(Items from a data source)
- - - - -

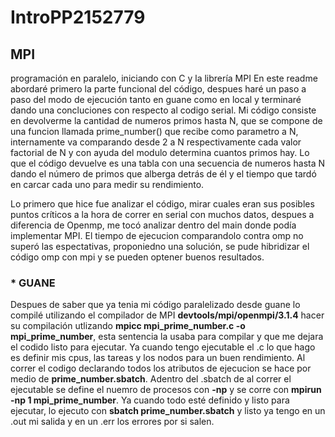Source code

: 
# IntroPP2152779

## MPI

programación en paralelo, iniciando con C y la librería MPI
En este readme abordaré primero la parte funcional del código, despues haré un paso a paso del modo de ejecución tanto en guane como en local y terminaré dando 
una concluciones con respecto al codigo serial.
Mi código consiste en devolverme la cantidad de numeros primos hasta N, que se compone de una funcion llamada prime_number() que recibe como parametro a N, 
internamente va comparando desde 2 a N respectivamente cada valor factorial de N y con ayuda del modulo determina cuantos primos hay. Lo que el código devuelve 
es una tabla con una secuencia de numeros hasta N dando el número de primos que alberga detrás de él y el tiempo que tardó en carcar cada uno para medir su 
rendimiento.

Lo primero que hice fue analizar el código, mirar cuales eran sus posibles puntos críticos a la hora de correr en serial con muchos datos, despues a diferencia de Openmp, me tocó analizar dentro del main donde podía implementar MPI. El tiempo de ejecucion comparandolo contra omp no superó las espectativas, proponiedno una solución, se pude hibridizar el código omp con mpi y se pueden optener buenos resultados. 

### * GUANE

Despues de saber que ya tenia mi código paralelizado desde guane lo compilé utilizando el compilador de MPI **devtools/mpi/openmpi/3.1.4** hacer su compilación 
utlizando **mpicc mpi_prime_number.c -o mpi_prime_number**, esta sentencia la usaba para compilar y  que me dejara el codido listo para 
ejecutar. Ya cuando tengo ejecutable el .c lo que hago es definir mis cpus, las tareas y los nodos para un buen rendimiento. Al correr el codigo declarando todos los atributos de ejecucion se hace por medio de **prime_number.sbatch**. Adentro del .sbatch de al correr el ejecutable se define el nuemro de procesos con **-np** y se corre con **mpirun -np 1 mpi_prime_number**.  Ya cuando todo esté definido y listo para ejecutar, lo ejecuto con 
**sbatch prime_number.sbatch** y listo ya tengo en un .out mi salida y en un .err los errores por si salen. 
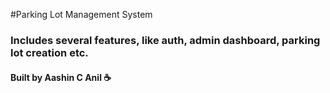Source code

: #Parking Lot Management System

### Includes several features, like auth, admin dashboard, parking lot creation etc. 

#### Built by Aashin C Anil ☕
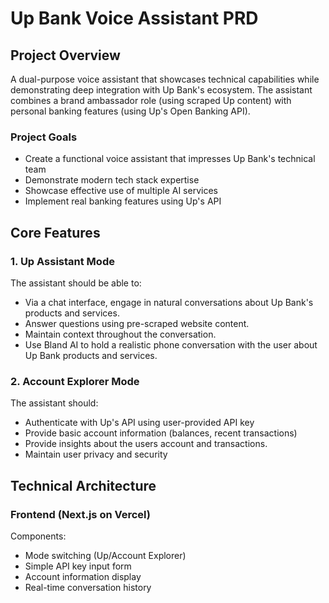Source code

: # Up Bank Voice Assistant PRD

## Project Overview

A dual-purpose voice assistant that showcases technical capabilities while demonstrating deep integration with Up Bank's ecosystem. The assistant combines a brand ambassador role (using scraped Up content) with personal banking features (using Up's Open Banking API).

### Project Goals

- Create a functional voice assistant that impresses Up Bank's technical team
- Demonstrate modern tech stack expertise
- Showcase effective use of multiple AI services
- Implement real banking features using Up's API

## Core Features

### 1. Up Assistant Mode

The assistant should be able to:

- Via a chat interface, engage in natural conversations about Up Bank's products and services.
- Answer questions using pre-scraped website content.
- Maintain context throughout the conversation.
- Use Bland AI to hold a realistic phone conversation with the user about Up Bank products and services.

### 2. Account Explorer Mode

The assistant should:

- Authenticate with Up's API using user-provided API key
- Provide basic account information (balances, recent transactions)
- Provide insights about the users account and transactions.
- Maintain user privacy and security

## Technical Architecture

### Frontend (Next.js on Vercel)

Components:

- Mode switching (Up/Account Explorer)
- Simple API key input form
- Account information display
- Real-time conversation history
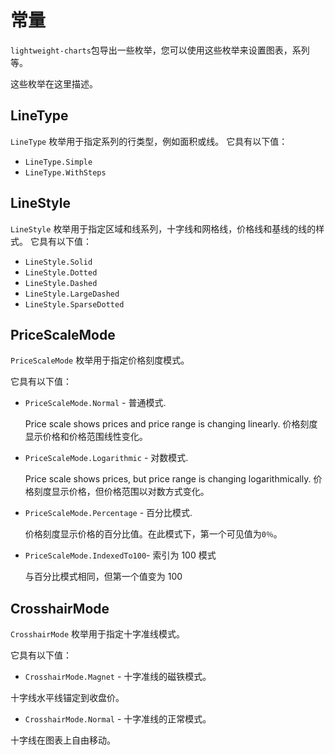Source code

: # 常量

`lightweight-charts`包导出一些枚举，您可以使用这些枚举来设置图表，系列等。

这些枚举在这里描述。

## LineType

`LineType` 枚举用于指定系列的行类型，例如面积或线。
它具有以下值：

- `LineType.Simple`
- `LineType.WithSteps`

## LineStyle

`LineStyle` 枚举用于指定区域和线系列，十字线和网格线，价格线和基线的线的样式。
它具有以下值：

- `LineStyle.Solid`
- `LineStyle.Dotted`
- `LineStyle.Dashed`
- `LineStyle.LargeDashed`
- `LineStyle.SparseDotted`

## PriceScaleMode

`PriceScaleMode` 枚举用于指定价格刻度模式。

它具有以下值：

- `PriceScaleMode.Normal` - 普通模式.

  Price scale shows prices and price range is changing linearly.
  价格刻度显示价格和价格范围线性变化。

- `PriceScaleMode.Logarithmic` - 对数模式.

  Price scale shows prices, but price range is changing logarithmically.
  价格刻度显示价格，但价格范围以对数方式变化。

- `PriceScaleMode.Percentage` - 百分比模式.

  价格刻度显示价格的百分比值。在此模式下，第一个可见值为`0％`。

- `PriceScaleMode.IndexedTo100`- 索引为 100 模式

  与百分比模式相同，但第一个值变为 100

## CrosshairMode

`CrosshairMode` 枚举用于指定十字准线模式。

它具有以下值：

- `CrosshairMode.Magnet` - 十字准线的磁铁模式。

十字线水平线锚定到收盘价。

- `CrosshairMode.Normal` - 十字准线的正常模式。

十字线在图表上自由移动。
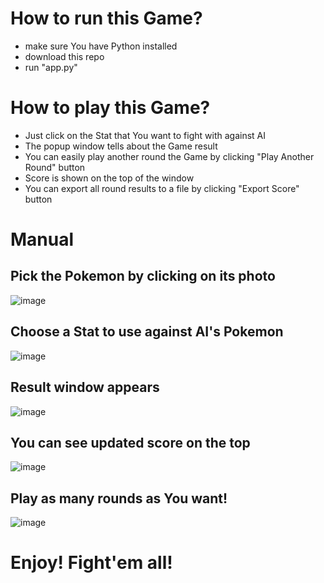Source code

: # How to run this Game? 
- make sure You have Python installed
- download this repo
- run "app.py"

# How to play this Game? 
- Just click on the Stat that You want to fight with against AI
- The popup window tells about the Game result
- You can easily play another round the Game by clicking "Play Another Round" button
- Score is shown on the top of the window
- You can export all round results to a file by clicking "Export Score" button

# Manual
## Pick the Pokemon by clicking on its photo
![image](https://github.com/vvektor/Top-Trumps-Game/assets/74928810/0a492613-8e99-498f-9e6d-52bddd0cdd44)
## Choose a Stat to use against AI's Pokemon
![image](https://github.com/vvektor/Top-Trumps-Game/assets/74928810/1a83170e-85f7-4132-bced-ae97811b64f4)
## Result window appears
![image](https://github.com/vvektor/Top-Trumps-Game/assets/74928810/a435ae05-cf31-49d5-bfb3-34a1dda5321a)
## You can see updated score on the top
![image](https://github.com/vvektor/Top-Trumps-Game/assets/74928810/a7bae918-6a29-492a-aecf-daa023eb08d7)
## Play as many rounds as You want!
![image](https://github.com/vvektor/Top-Trumps-Game/assets/74928810/ad59bc06-7a4c-4ce7-8b57-31a1cf9cc7f7)

# Enjoy! Fight'em all!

- - - - -

Wherever "https" occurs in the entries above, copy the line it sits on.

▶ SOLUTION TO THIS PROBLEM
![image](https://github.com/vvektor/Top-Trumps-Game/assets/74928810/0a492613-8e99-498f-9e6d-52bddd0cdd44)
![image](https://github.com/vvektor/Top-Trumps-Game/assets/74928810/1a83170e-85f7-4132-bced-ae97811b64f4)
![image](https://github.com/vvektor/Top-Trumps-Game/assets/74928810/a435ae05-cf31-49d5-bfb3-34a1dda5321a)
![image](https://github.com/vvektor/Top-Trumps-Game/assets/74928810/a7bae918-6a29-492a-aecf-daa023eb08d7)
![image](https://github.com/vvektor/Top-Trumps-Game/assets/74928810/ad59bc06-7a4c-4ce7-8b57-31a1cf9cc7f7)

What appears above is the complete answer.